En las últimas semanas, la pasividad presidencial a la hora de hacer frente a la escalada piquetera desató un previsible coletazo en las provincias en materia de reclamos de activistas. Ahora, mientras la nueva cúpula de la seguridad nacional asegura que el gobierno impedirá la toma de edificios públicos y empresas, en el interior todavía sufren las consecuencias del dejar hacer oficial.
Devenido hoy candidato a senador por la provincia de Buenos Aires, Castells profundizó en las últimas semanas su gira por las provincias para cosechar apoyos políticos y arrancar beneficios para los enrolados en sus filas.

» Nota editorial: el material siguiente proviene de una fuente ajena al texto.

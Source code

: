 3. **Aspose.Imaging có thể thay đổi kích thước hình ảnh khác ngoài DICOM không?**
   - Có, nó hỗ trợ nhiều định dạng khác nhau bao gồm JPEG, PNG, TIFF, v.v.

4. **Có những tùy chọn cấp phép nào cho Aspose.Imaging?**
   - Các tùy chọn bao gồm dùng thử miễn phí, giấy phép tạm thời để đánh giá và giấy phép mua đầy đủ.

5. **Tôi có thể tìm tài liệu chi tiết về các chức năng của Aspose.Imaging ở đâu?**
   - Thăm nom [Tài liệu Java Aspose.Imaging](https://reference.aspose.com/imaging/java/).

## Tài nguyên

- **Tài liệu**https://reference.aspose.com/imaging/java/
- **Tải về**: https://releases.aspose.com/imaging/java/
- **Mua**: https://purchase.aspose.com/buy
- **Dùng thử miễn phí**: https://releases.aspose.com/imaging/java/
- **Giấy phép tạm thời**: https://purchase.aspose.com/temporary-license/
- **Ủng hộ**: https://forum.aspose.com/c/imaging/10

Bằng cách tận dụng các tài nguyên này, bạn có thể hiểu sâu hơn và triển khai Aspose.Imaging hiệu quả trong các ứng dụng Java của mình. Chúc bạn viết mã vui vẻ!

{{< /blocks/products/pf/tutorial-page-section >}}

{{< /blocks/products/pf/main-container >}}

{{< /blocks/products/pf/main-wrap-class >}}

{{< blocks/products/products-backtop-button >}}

En algunos distritos fue recibido sin mayores obstáculos por los gobernadores, como en el caso de Córdoba (donde estuvo, café de por medio, con José Manuel de la Sota) y en San Luis, donde se reunió con Alberto Rodríguez Saá.
• Episodios recientes
La aprehensión de Busti responde a episodios más recientes en las incursiones provinciales de Castells, como la toma de un hotel céntrico de la capital santiagueña y de un casino en la ciudad de Resistencia. Sin ir más lejos, ayer adeptos al activista tomaron la municipalidad y la sucursal de la energética EDESE en la localidad santiagueña de Clodomira, en reclamo de 500 kilos de alimentos (ver Ambito Nacional de ayer). Todavía tiene fresca además Busti la toma de la Casa de Entre Ríos en Buenos Aires del martes, en este caso, motorizada por activistas del Movimiento Teresa Rodríguez, en pos de la reincorporación de un docente despedido por un municipio --según aseguran-por su militancia en esa agrupación.
Mientras tanto, ayer en Paraná algunos memoriosos recordaron el último desembarco público del barbado dirigente en la capital entrerriana, cuando allá por 1994 un poco conocido Castells protagonizó un escandalete junto a Norma Plá, en el marco de los debates por la reforma de la Constitución nacional.